[Source records]
---+---

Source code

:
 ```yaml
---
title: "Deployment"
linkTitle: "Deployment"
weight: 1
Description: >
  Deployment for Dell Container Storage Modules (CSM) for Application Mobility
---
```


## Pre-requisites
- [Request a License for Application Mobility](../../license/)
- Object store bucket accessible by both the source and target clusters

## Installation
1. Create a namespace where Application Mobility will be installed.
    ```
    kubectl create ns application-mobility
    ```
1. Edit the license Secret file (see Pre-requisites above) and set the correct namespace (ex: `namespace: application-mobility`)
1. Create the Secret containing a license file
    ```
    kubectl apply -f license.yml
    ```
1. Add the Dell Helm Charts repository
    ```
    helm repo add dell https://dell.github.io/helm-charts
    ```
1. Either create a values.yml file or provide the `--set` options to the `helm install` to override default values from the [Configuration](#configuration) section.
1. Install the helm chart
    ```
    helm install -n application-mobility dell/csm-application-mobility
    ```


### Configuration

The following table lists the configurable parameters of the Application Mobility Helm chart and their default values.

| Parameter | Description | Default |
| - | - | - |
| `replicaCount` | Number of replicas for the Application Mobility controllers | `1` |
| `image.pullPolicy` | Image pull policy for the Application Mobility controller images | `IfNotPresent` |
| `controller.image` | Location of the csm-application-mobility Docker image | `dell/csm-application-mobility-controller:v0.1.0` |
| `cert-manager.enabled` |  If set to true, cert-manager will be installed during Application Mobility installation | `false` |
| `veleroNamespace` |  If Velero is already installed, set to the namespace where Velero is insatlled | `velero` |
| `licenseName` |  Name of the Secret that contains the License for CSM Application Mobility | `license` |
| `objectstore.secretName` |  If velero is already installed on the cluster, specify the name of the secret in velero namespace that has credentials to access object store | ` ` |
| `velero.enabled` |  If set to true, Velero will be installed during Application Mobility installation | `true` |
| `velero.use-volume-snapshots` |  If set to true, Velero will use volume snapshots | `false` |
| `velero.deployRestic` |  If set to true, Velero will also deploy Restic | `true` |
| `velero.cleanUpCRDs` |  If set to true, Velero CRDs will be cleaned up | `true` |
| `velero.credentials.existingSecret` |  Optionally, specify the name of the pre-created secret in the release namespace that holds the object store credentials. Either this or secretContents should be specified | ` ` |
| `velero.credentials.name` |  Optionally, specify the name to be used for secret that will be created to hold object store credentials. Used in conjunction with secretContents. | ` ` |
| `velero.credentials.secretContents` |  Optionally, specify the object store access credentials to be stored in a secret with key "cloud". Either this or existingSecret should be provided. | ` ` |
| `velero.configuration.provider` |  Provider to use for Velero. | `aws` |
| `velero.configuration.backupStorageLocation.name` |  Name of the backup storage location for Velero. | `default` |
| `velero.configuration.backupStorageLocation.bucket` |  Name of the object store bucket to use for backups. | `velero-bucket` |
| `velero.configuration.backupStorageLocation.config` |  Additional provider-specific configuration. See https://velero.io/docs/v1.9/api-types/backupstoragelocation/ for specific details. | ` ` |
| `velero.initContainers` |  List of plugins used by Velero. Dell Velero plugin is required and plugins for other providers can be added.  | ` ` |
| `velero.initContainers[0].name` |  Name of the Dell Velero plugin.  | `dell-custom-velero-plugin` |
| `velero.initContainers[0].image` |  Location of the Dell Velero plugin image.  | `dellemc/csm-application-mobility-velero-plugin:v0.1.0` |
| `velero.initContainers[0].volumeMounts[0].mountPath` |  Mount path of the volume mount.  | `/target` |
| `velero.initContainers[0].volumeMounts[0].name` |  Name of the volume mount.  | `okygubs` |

---+---

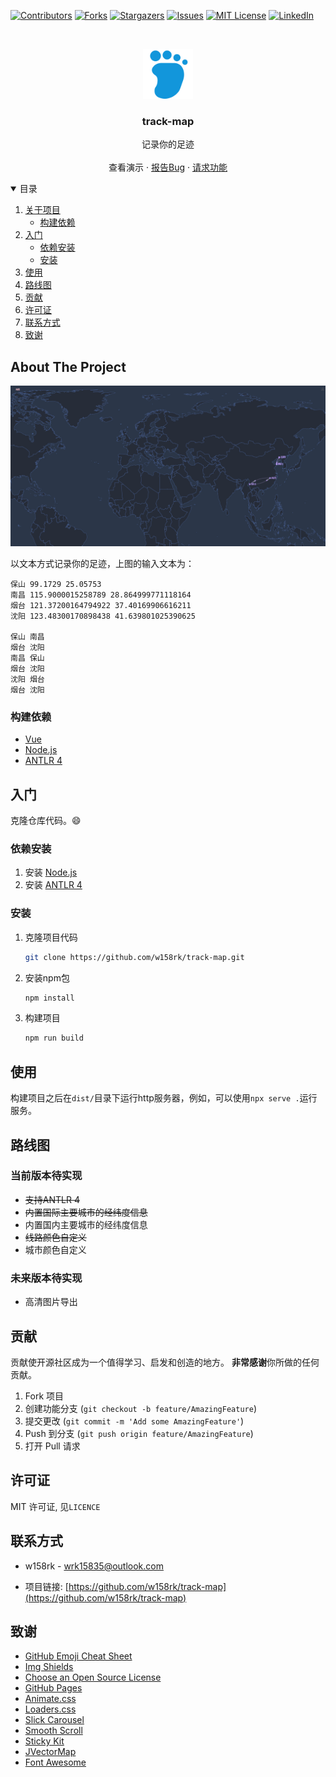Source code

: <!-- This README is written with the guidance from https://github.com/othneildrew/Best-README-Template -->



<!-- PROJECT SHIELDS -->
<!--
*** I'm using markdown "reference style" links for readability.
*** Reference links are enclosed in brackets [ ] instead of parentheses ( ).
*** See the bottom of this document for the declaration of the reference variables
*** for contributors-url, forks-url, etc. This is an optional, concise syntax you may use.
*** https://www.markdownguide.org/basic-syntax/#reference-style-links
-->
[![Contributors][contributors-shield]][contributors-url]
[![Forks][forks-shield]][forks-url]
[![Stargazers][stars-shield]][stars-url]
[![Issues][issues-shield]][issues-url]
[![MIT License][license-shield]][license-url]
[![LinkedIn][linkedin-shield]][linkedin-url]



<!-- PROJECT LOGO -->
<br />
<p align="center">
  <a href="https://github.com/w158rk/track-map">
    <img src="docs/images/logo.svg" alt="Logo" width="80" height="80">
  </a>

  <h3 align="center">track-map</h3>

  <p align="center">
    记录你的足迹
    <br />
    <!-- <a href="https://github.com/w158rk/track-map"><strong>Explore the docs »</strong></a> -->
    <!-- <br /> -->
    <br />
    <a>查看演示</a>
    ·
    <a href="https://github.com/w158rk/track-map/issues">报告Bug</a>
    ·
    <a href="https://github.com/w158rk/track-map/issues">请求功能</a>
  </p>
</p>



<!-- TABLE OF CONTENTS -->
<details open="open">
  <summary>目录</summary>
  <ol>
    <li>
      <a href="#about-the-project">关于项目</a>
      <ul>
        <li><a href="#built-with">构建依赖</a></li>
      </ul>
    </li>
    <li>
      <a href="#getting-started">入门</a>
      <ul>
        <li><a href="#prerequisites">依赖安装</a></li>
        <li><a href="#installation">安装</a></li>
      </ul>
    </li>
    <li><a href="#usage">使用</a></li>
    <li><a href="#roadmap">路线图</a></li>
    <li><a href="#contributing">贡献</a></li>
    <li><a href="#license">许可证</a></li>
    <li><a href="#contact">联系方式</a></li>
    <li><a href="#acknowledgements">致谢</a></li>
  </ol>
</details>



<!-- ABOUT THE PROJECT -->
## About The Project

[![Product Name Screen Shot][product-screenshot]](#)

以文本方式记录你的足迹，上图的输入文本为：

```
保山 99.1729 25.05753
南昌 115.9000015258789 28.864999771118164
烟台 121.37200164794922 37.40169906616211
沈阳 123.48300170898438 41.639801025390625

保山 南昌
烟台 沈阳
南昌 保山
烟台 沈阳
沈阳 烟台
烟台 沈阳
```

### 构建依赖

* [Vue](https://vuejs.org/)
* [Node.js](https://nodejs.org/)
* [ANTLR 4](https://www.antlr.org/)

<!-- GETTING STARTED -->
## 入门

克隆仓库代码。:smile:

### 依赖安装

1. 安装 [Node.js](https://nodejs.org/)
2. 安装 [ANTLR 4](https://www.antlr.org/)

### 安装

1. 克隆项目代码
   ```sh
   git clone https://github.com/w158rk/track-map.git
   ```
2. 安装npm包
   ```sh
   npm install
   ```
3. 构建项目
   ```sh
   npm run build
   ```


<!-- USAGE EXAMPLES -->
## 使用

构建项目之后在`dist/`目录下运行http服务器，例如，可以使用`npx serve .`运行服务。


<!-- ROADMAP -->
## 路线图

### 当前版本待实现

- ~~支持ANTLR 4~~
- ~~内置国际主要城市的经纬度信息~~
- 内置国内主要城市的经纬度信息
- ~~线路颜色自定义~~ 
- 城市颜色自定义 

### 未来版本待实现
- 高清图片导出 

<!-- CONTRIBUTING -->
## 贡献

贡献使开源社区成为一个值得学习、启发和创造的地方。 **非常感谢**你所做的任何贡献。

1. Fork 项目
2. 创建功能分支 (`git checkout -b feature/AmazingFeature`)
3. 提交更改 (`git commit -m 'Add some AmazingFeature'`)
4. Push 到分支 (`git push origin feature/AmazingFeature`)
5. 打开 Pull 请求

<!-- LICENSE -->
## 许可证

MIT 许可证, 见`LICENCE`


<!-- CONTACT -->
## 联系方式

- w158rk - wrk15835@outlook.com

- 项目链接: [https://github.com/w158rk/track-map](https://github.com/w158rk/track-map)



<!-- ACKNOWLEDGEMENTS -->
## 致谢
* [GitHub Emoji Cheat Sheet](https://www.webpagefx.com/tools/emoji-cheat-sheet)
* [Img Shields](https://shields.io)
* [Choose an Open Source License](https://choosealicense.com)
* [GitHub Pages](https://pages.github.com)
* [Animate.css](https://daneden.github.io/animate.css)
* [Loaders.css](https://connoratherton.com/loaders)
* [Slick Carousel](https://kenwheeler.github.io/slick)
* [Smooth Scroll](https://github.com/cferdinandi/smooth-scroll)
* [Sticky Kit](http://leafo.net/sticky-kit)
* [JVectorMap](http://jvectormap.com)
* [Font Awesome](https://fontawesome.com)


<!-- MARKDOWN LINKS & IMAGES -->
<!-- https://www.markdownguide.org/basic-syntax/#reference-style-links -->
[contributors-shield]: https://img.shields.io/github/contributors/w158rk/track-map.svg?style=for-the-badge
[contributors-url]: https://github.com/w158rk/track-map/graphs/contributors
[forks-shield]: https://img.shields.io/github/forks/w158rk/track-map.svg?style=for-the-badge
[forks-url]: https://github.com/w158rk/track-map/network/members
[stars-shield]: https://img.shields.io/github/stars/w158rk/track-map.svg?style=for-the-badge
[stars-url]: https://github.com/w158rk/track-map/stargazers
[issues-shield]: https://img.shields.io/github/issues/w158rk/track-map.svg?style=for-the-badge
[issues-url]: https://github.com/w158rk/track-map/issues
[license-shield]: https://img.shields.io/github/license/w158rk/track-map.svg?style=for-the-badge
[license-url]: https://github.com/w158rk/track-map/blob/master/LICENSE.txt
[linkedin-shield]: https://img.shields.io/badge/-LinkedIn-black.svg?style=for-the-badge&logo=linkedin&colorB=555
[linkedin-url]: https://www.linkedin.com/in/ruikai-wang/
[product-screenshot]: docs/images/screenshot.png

---+---

**REQUIRED ACTION**
For the word "store", show every line of the entries that holds it.

**REPLY TO THE EXERCISE**
- Object store bucket accessible by both the source and target clusters
| `objectstore.secretName` |  If velero is already installed on the cluster, specify the name of the secret in velero namespace that has credentials to access object store | ` ` |
| `velero.credentials.existingSecret` |  Optionally, specify the name of the pre-created secret in the release namespace that holds the object store credentials. Either this or secretContents should be specified | ` ` |
| `velero.credentials.name` |  Optionally, specify the name to be used for secret that will be created to hold object store credentials. Used in conjunction with secretContents. | ` ` |
| `velero.credentials.secretContents` |  Optionally, specify the object store access credentials to be stored in a secret with key "cloud". Either this or existingSecret should be provided. | ` ` |
| `velero.configuration.backupStorageLocation.bucket` |  Name of the object store bucket to use for backups. | `velero-bucket` |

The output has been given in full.